Unplugged Part 2: Unplugged Entrepreneurs find Business Success

In Unplugged Part 1: Unplugged Employees Boost Business Success, I made the case for workplaces cultivating a healthier relationship between employees and the technologies they’re expected to use because their productivity and, by extension, your company’s success, depends on it. This follow-up article is aimed more squarely at you as an individual and your personal relationship to technology. Being constantly “plugged in” to the constant stream of emails, instant messages, texts, and all manner of other notifications from social media and other sources can take a serious toll on your personal sanity. Now is the time to overhaul your relationship to technology.

What Individuals Can Do

While it’s important for companies to overhaul their expectations of workers, it’s even more important for each individual to take responsibility for creating a healthier relationship to technology. We all know how addictive the social media feeds and texts can become. If you don’t intentionally set boundaries, you can get sucked in and lose big chunks of time in your life. As writer/designer/photographer Craig Mod recently put it in an online article, “There are a thousand beautiful ways to start the day that don’t begin with looking at your phone. And yet so few of us choose to do so.” I like that because it emphasizes the fact that unplugging is a choice each individual has to make, and depending on how dysfunctional your relationship to devices is, it might be really difficult to do. But remind yourself what’s at stake here: Your attention span. Your ability to focus on important tasks. Your sanity. The stakes are high!

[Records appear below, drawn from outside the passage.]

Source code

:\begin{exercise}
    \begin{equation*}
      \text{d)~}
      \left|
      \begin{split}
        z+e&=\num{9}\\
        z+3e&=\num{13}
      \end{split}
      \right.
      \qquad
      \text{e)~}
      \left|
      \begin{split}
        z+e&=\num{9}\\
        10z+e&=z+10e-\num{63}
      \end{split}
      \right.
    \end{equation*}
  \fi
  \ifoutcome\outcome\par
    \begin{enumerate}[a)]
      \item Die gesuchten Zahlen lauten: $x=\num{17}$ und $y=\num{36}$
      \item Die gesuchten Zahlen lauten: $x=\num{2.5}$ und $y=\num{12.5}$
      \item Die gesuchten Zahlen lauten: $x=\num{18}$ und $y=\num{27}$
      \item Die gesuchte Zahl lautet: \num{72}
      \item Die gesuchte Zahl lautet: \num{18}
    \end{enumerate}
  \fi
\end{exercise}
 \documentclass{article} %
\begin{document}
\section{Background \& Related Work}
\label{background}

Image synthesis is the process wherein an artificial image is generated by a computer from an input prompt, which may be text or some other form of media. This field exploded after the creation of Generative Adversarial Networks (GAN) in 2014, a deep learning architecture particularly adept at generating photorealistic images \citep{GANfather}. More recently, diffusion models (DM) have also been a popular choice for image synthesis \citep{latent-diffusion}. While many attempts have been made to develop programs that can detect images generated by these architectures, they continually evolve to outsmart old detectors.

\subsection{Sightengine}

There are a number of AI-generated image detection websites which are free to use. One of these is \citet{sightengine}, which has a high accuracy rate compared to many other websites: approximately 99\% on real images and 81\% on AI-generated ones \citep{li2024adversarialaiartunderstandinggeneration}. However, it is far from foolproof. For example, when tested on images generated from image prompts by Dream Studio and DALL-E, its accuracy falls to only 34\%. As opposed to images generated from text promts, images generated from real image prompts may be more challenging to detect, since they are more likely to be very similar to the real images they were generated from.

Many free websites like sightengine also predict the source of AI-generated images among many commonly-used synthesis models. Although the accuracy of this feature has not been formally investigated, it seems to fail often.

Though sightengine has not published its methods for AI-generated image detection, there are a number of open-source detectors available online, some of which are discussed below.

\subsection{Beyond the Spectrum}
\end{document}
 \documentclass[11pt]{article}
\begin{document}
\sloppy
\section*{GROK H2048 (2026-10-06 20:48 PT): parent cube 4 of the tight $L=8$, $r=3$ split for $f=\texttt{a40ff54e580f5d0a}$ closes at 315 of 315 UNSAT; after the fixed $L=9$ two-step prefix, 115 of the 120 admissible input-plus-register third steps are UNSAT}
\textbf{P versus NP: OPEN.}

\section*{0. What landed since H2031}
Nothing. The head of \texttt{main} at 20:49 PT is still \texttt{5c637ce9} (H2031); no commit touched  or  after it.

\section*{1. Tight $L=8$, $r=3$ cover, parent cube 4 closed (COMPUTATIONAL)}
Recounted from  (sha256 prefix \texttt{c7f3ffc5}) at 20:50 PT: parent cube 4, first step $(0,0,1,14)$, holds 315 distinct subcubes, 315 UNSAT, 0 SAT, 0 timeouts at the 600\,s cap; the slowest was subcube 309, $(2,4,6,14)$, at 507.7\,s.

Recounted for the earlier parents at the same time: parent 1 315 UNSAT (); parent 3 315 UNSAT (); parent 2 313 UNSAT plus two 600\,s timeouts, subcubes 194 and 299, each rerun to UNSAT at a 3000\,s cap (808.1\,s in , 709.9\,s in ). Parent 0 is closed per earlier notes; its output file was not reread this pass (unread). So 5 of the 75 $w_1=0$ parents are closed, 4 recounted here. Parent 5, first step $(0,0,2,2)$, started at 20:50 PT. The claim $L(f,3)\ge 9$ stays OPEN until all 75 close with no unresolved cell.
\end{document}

The Business of Stealing Your Attention

There is something else that makes unplugging difficult, which is the apps themselves and how they are designed. The desire to check your phone is natural because the apps insistently demanding your attention are specifically designed to hook you in and keep you there as long as possible. The companies behind the distracting apps have made it their mission to steal your attention – and they’re very good at it.

Create a Simple, Sustainable Boundary

If you want to get your attention back and feel truly refreshed and able to focus on what’s important, then set some real tech boundaries and stick to them. Craig Mod came up with a very simple approach that works for him: Unplug before going to bed. Don’t plug back in until after lunch. Obviously, he’s prioritizing a well-rested morning without tech-induced distractions. If that many hours unplugged sounds like too much to you, start off with just an hour or two, and after you get used to that, see if you can increase it. Your ability to unplug will give you a surprisingly distinct competitive advantage in the digital era. 

Now is the time to ask yourself what kind of relationship you have to technology and whether or not it’s time to make a change. As counter-intuitive as it may feel in this brave new world of the digital era, consistently finding times to be unplugged can go a long way towards boosting your success as an entrepreneur.